E leggendo l’intervista che Giuliana ha fatto ad Abbatangelo mi chiedevo: quanti amici di Casoria lo conoscono: può essere costui una mente così distorta?

Una delle pagine che più mi ha colpito di questo libro è la lettera che Giuseppe Misso ha inviato e gli fu pubblicata da Notizie Radicali: la sua dichiarazione di innocenza, la storia del suicidio del camorrista che non ha sopportato quel peso e quel marchio infamante. Abbatangelo non l’ho mai incontrato, Misso si. Non era ancora camorrista. Io iniziavo a scrivere: era nel 1971. Il giornale era Sport7. La redazione si trovava all’interno di Arti Grafiche Lampo in via San Pietro a Majella. Una porticina di fianco alla mitica libreria Colonnese, di fianco al Conservatorio, dal balconcino si vedeva la Pizzeria Bellini, il Vecchio Policlinico di Piazza Miraglia, la Chiesa di Santa Marta e anche il Caffè delle Muse. Misso era stato calciatore dilettante e a quei tempi allenava la Virtus Parrocchielle. Portava a noi ogni lunedì mattina il tabellino della sua partita. Così come facevano tanti addetti ai lavori di quel periodo calcistico pioneristico. Sport 7 fu il primo giornale a trattare oltre la serie A e i campionati professionistici anche il calcio dilettante e il settore giovanile ed anche il basket.

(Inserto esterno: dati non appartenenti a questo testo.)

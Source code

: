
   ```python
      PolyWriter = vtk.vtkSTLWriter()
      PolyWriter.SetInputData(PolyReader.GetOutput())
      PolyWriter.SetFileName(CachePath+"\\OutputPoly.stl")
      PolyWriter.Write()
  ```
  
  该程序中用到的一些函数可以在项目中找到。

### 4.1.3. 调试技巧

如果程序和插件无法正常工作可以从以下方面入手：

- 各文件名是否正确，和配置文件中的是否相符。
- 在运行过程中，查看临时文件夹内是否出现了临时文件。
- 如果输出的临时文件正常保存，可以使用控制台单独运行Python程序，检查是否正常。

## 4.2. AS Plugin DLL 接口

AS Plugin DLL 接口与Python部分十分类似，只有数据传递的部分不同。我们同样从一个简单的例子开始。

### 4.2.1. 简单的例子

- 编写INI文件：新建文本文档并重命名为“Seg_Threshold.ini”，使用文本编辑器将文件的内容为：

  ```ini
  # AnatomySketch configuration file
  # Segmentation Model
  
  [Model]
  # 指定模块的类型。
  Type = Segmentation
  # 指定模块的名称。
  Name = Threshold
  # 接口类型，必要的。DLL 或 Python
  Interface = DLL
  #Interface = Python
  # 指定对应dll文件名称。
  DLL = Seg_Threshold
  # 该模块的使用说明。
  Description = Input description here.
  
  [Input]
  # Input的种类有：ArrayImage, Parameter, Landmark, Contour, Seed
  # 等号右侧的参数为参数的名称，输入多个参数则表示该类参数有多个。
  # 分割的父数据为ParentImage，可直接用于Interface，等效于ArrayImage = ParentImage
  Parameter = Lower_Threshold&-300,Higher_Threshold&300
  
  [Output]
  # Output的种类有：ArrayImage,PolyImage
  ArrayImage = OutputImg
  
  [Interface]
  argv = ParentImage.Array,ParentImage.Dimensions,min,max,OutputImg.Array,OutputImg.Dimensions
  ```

Mai avrei pensato che quella persona sarebbe diventato un boss, un camorrista, un leone di marmo.

E, poi, la parola più bella è nel titolo: la strage dimenticata.

Noi siamo qua per non dimenticare.

Non bisogna dimenticare né questa strage né le altre

E poi per chiudere: mai potrò dimenticare le parole di Giorgio Almirante in una straripante di folla Piazza Plebiscito (per darvi una idea: lo stesso quantitativo di gente che avete visto per Pino Daniele).

Il leader missino sosteneva che le bombe non le mettevano né i rossi né i neri ma un ufficio apposito al Ministero dell’Interno con l’unisco scopo di distruggere gli opposti estremismi (così li chiamavano, i moderati, i figli del buon senso, gli appartenenti alle sacrestie e alle parrocchie, quelli che puzzavano di marmellata, polvere di latte e ostie sacre). E così è successo: il PCI arrivò in quegli anni al 34% dei voti invece oggi tutte le sarrecchie e martelli non raggiungono la percentuale di un prefisso telefonico. I Missini sono passati dai 4 milioni di voti a qualche centinaio, oggi.

Oggi è tutta un’ammucchiata al centro! Un popolo, purtroppo, che morirà democristiano.

Romanzo di una strage del grande e sinistrorso Marco Tullio Giordana riconosce questo teorema che a quell’epoca era solo di Giorgio Almirante e dei suoi parlamentari.

Ringrazio ancora una volta i Comitati di Arpino, per le opportunità che mi stanno dando.

Alla fine quindi le parole sono uscite. Grazie a tutti e non dimenticate. Buona serata e buona fortuna a Giuliana.